** Opening Listed entries block **

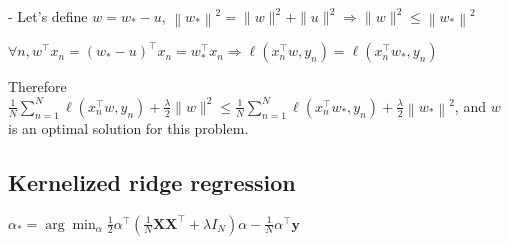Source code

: - Let's define $w=w_{*}-u$,
$\left\|w_{*}\right\|^{2}=\|w\|^{2}+\|u\|^{2}\Rightarrow \|w\|^{2} \leq\left\|w_{*}\right\|^{2}$

$\forall n, w^{\top}x_{n}=\left(w_{*}-u\right)^{\top} x_{n}=w_{*}^{\top} x_{n}\Rightarrow\ell\left(x_{n}^{\top} w, y_{n}\right)=\ell\left(x_{n}^{\top} w_{*}, y_{n}\right)$

Therefore
$
\frac{1}{N} \sum_{n=1}^{N} \ell\left(x_{n}^{\top} w, y_{n}\right)+\frac{\lambda}{2}\|w\|^{2} \leq \frac{1}{N} \sum_{n=1}^{N} \ell\left(x_{n}^{\top} w_{*}, y_{n}\right)+\frac{\lambda}{2}\left\|w_{*}\right\|^{2}
$, and $w$ is an optimal solution for this problem.

\subsection*{Kernelized ridge regression}


$
\alpha_{*}=\arg \min _{\alpha} \frac{1}{2} \alpha^{\top}\left(\frac{1}{N} \mathbf{X} \mathbf{X}^{\top}+\lambda I_{N}\right) \alpha-\frac{1}{N} \alpha^{\top} \mathbf{y}
$






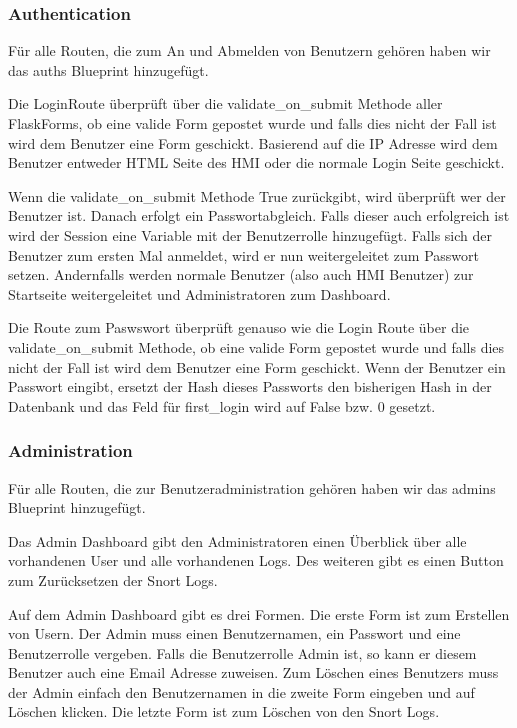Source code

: \documentclass[letterpaper,10pt,ngerman]{sphinxmanual}
\begin{document}
\subsubsection{Authentication}
\label{\detokenize{webapp:authentication}}
Für alle Routen, die zum An\sphinxhyphen{} und Abmelden von Benutzern gehören haben wir das auths Blueprint hinzugefügt.

Die Login\sphinxhyphen{}Route überprüft über die validate\_on\_submit Methode aller FlaskForms, ob eine valide Form gepostet wurde und falls dies nicht der Fall ist wird dem Benutzer eine Form geschickt. Basierend auf die IP Adresse wird dem Benutzer entweder HTML Seite des HMI oder die normale Login Seite geschickt.

Wenn die validate\_on\_submit Methode True zurückgibt, wird überprüft wer der Benutzer ist. Danach erfolgt ein Passwortabgleich. Falls dieser auch erfolgreich ist wird der Session eine Variable mit der Benutzerrolle
hinzugefügt. Falls sich der Benutzer zum ersten Mal anmeldet, wird er nun weitergeleitet zum Passwort setzen. Andernfalls werden normale Benutzer (also auch HMI Benutzer) zur Startseite weitergeleitet und Administratoren zum Dashboard.

Die Route zum Paswswort überprüft genauso wie die Login Route über die validate\_on\_submit Methode, ob eine valide Form gepostet wurde und falls dies nicht der Fall ist wird dem Benutzer eine Form geschickt. Wenn der Benutzer ein Passwort eingibt, ersetzt der Hash dieses Passworts den bisherigen Hash in der Datenbank und das Feld für first\_login wird auf False bzw. 0 gesetzt.


\subsubsection{Administration}
\label{\detokenize{webapp:administration}}
Für alle Routen, die zur Benutzeradministration gehören haben wir das admins Blueprint hinzugefügt.

Das Admin Dashboard gibt den Administratoren einen Überblick über alle vorhandenen User und alle vorhandenen Logs. Des weiteren gibt es einen Button zum Zurücksetzen der Snort Logs.

Auf dem Admin Dashboard gibt es drei Formen. Die erste Form ist zum Erstellen von Usern. Der Admin muss einen Benutzernamen, ein Passwort und eine Benutzerrolle vergeben. Falls die Benutzerrolle Admin ist, so kann er diesem Benutzer auch eine Email Adresse zuweisen. Zum Löschen eines Benutzers muss der Admin einfach den Benutzernamen in die zweite Form eingeben und auf Löschen klicken. Die letzte Form ist zum Löschen von den Snort Logs.
\end{document}
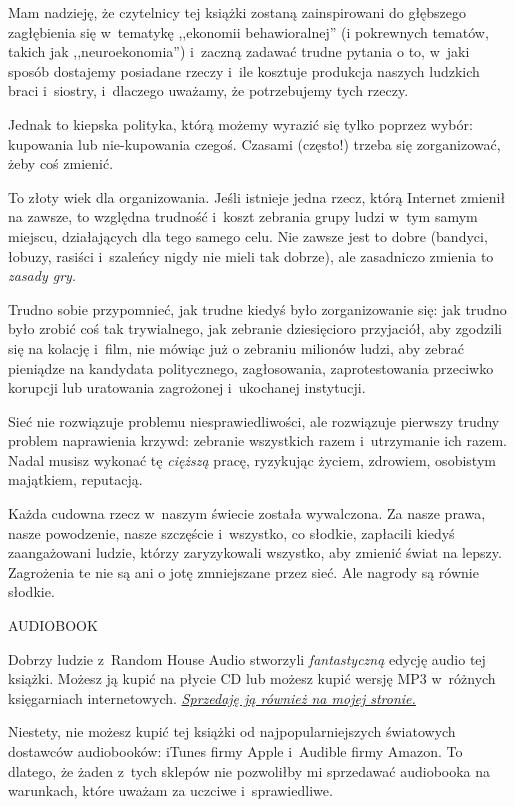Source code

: \documentclass[oneside,polish,11pt,rmheadings]{mwbk}
\begin{document}
Mam nadzieję, że czytelnicy tej książki zostaną zainspirowani do głębszego zagłębienia się w~tematykę ,,ekonomii behawioralnej'' (i pokrewnych tematów, takich jak ,,neuroekonomia'') i~zaczną zadawać trudne pytania o to, w~jaki sposób dostajemy posiadane rzeczy i~ile kosztuje produkcja naszych ludzkich braci i~siostry, i~dlaczego uważamy, że potrzebujemy tych rzeczy. 


Jednak to kiepska polityka, którą możemy wyrazić się tylko poprzez wybór: kupowania lub nie-kupowania czegoś. Czasami (często!) trzeba się zorganizować, żeby coś zmienić. 


To złoty wiek dla organizowania. Jeśli istnieje jedna rzecz, którą Internet zmienił na zawsze, to względna trudność i~koszt zebrania grupy ludzi w~tym samym miejscu, działających dla tego samego celu. Nie zawsze jest to dobre (bandyci, łobuzy, rasiści i~szaleńcy nigdy nie mieli tak dobrze), ale zasadniczo zmienia to \textit{zasady gry}. 


Trudno sobie przypomnieć, jak trudne kiedyś było zorganizowanie się: jak trudno było zrobić coś tak trywialnego, jak zebranie dziesięcioro przyjaciół, aby zgodzili się na kolację i~film, nie mówiąc już o zebraniu milionów ludzi, aby zebrać pieniądze na kandydata politycznego, zagłosowania, zaprotestowania przeciwko korupcji lub uratowania zagrożonej i~ukochanej instytucji. 


Sieć nie rozwiązuje problemu niesprawiedliwości, ale rozwiązuje pierwszy trudny problem naprawienia krzywd: zebranie wszystkich razem i~utrzymanie ich razem. Nadal musisz wykonać tę \textit{cięższą }pracę, ryzykując życiem, zdrowiem, osobistym majątkiem, reputacją. 


Każda cudowna rzecz w~naszym świecie została wywalczona. Za nasze prawa, nasze powodzenie, nasze szczęście i~wszystko, co słodkie, zapłacili kiedyś zaangażowani ludzie, którzy zaryzykowali wszystko, aby zmienić świat na lepszy. Zagrożenia te nie są ani o jotę zmniejszane przez sieć. Ale nagrody są równie słodkie. 

\bigskip
\noindent AUDIOBOOK  


Dobrzy ludzie z~Random House Audio stworzyli \textit{fantastyczną }edycję audio tej książki. Możesz ją kupić na płycie CD lub możesz kupić wersję MP3 w~różnych księgarniach internetowych. \href{https://craphound.com/category/ftw/}{\textit{Sprzedaję ją również na mojej stronie.}}  


Niestety, nie możesz kupić tej książki od najpopularniejszych światowych dostawców audiobooków: iTunes firmy Apple i~Audible firmy Amazon. To dlatego, że żaden z~tych sklepów nie pozwoliłby mi sprzedawać audiobooka na warunkach, które uważam za uczciwe i~sprawiedliwe. 
\end{document}
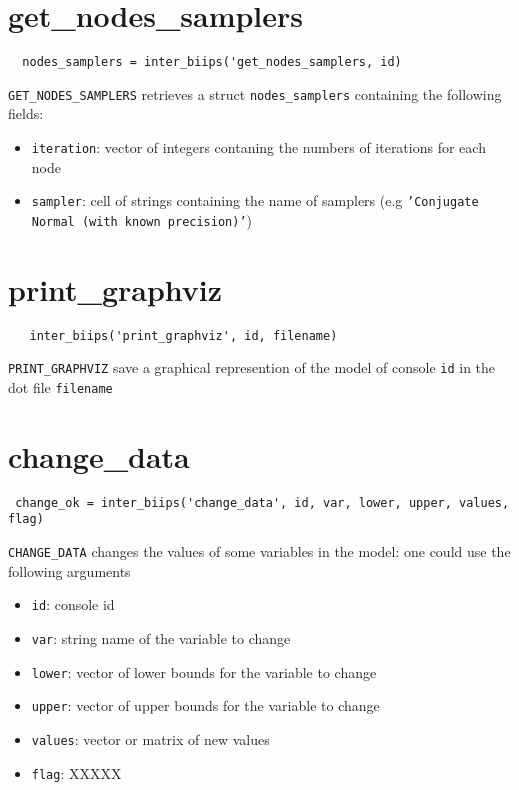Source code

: \documentclass[11pt]{article}
\begin{document}
\section{get\_nodes\_samplers}

 \begin{lstlisting}
  nodes_samplers = inter_biips('get_nodes_samplers, id)
 \end{lstlisting}
  
  \texttt{GET\_NODES\_SAMPLERS} retrieves a struct \texttt{nodes\_samplers} containing the following fields:

  \begin{itemize}
   \item \texttt{iteration}: vector of integers contaning the numbers of iterations for each node
   \item \texttt{sampler}: cell of strings containing the name of samplers (e.g \texttt{'Conjugate Normal (with known precision)'}) 
   \end{itemize}


\section{print\_graphviz}

 \begin{lstlisting}
   inter_biips('print_graphviz', id, filename)
 \end{lstlisting}
 
  \texttt{PRINT\_GRAPHVIZ} save a graphical represention of the model of console \texttt{id} in the dot file \texttt{filename}

\section{change\_data}

 \begin{lstlisting} 
 change_ok = inter_biips('change_data', id, var, lower, upper, values, flag)
 \end{lstlisting}

 \texttt{CHANGE\_DATA} changes the values of some variables in the model: one could use the following 
  arguments

  \begin{itemize}
   \item \texttt{id}: console id
   \item \texttt{var}: string name of the variable to change
   \item \texttt{lower}: vector of lower bounds for the variable to change 
   \item \texttt{upper}: vector of upper bounds for the variable to change 
   \item \texttt{values}: vector or matrix of new values 
   \item \texttt{flag}: XXXXX
   \end{itemize}
\end{document}
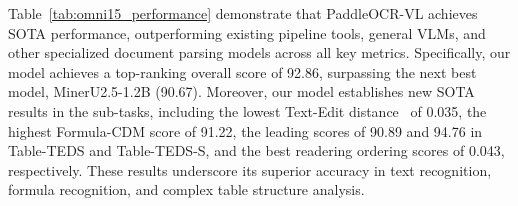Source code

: \documentclass[11pt, a4paper,logo,  copyright, nonumbering]{paddleocr}
\begin{document}
Table~\ref{tab:omni15_performance} demonstrate that PaddleOCR-VL achieves SOTA performance, outperforming existing pipeline tools, general VLMs, and other specialized document parsing models across all key metrics. Specifically, our model achieves a top-ranking overall score of 92.86, surpassing the next best model, MinerU2.5-1.2B (90.67). Moreover, our model establishes new SOTA results in the sub-tasks, including the lowest Text-Edit distance~\cite{lcvenshtcin1966binary} of 0.035, the highest Formula-CDM score of 91.22, the leading scores of 90.89 and 94.76 in Table-TEDS and Table-TEDS-S, and the best readering ordering scores of 0.043, respectively. These results underscore its superior accuracy in text recognition, formula recognition, and complex table structure analysis. 
\end{document}
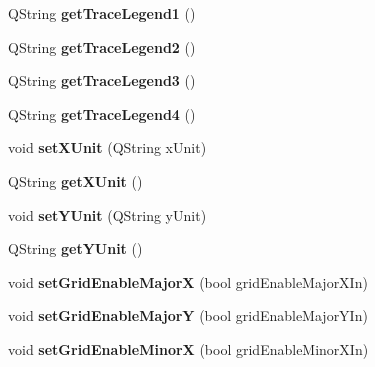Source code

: \begin{DoxyCompactItemize}
\item 
\hypertarget{classQEPlot_a27299689e750f8782d383995fe2aed43}{
QString {\bfseries getTraceLegend1} ()}
\label{classQEPlot_a27299689e750f8782d383995fe2aed43}

\item 
\hypertarget{classQEPlot_a6caa209e722cc68286cc198c93c4a396}{
QString {\bfseries getTraceLegend2} ()}
\label{classQEPlot_a6caa209e722cc68286cc198c93c4a396}

\item 
\hypertarget{classQEPlot_abc12ff1cbb7ed4d0cfcff569e541b1bf}{
QString {\bfseries getTraceLegend3} ()}
\label{classQEPlot_abc12ff1cbb7ed4d0cfcff569e541b1bf}

\item 
\hypertarget{classQEPlot_a428dcac7deeae78846619e57bf540ba8}{
QString {\bfseries getTraceLegend4} ()}
\label{classQEPlot_a428dcac7deeae78846619e57bf540ba8}

\item 
\hypertarget{classQEPlot_a02bae9f766d08f3107dbf59549435131}{
void {\bfseries setXUnit} (QString xUnit)}
\label{classQEPlot_a02bae9f766d08f3107dbf59549435131}

\item 
\hypertarget{classQEPlot_ada165d1d111c2aef82996656c573de27}{
QString {\bfseries getXUnit} ()}
\label{classQEPlot_ada165d1d111c2aef82996656c573de27}

\item 
\hypertarget{classQEPlot_ada132c8efc2799df044d8af313d195da}{
void {\bfseries setYUnit} (QString yUnit)}
\label{classQEPlot_ada132c8efc2799df044d8af313d195da}

\item 
\hypertarget{classQEPlot_a91a2eb91b61c2b6ea45d061655a1f0d7}{
QString {\bfseries getYUnit} ()}
\label{classQEPlot_a91a2eb91b61c2b6ea45d061655a1f0d7}

\item 
\hypertarget{classQEPlot_a6ab0d8a132baa89747fa514d1f7e84f6}{
void {\bfseries setGridEnableMajorX} (bool gridEnableMajorXIn)}
\label{classQEPlot_a6ab0d8a132baa89747fa514d1f7e84f6}

\item 
\hypertarget{classQEPlot_aa4583b431a59efc7d80bfb574ab4146d}{
void {\bfseries setGridEnableMajorY} (bool gridEnableMajorYIn)}
\label{classQEPlot_aa4583b431a59efc7d80bfb574ab4146d}

\item 
\hypertarget{classQEPlot_a228fac3d1fdd5d70a4f1644e6a90805c}{
void {\bfseries setGridEnableMinorX} (bool gridEnableMinorXIn)}
\label{classQEPlot_a228fac3d1fdd5d70a4f1644e6a90805c}


\end{DoxyCompactItemize}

** Closing Listed entries block **

**Problem requirements:**
Please say how many lines of the records contain the word "upper", giving the number by itself.

**Answer to the exercise:**
2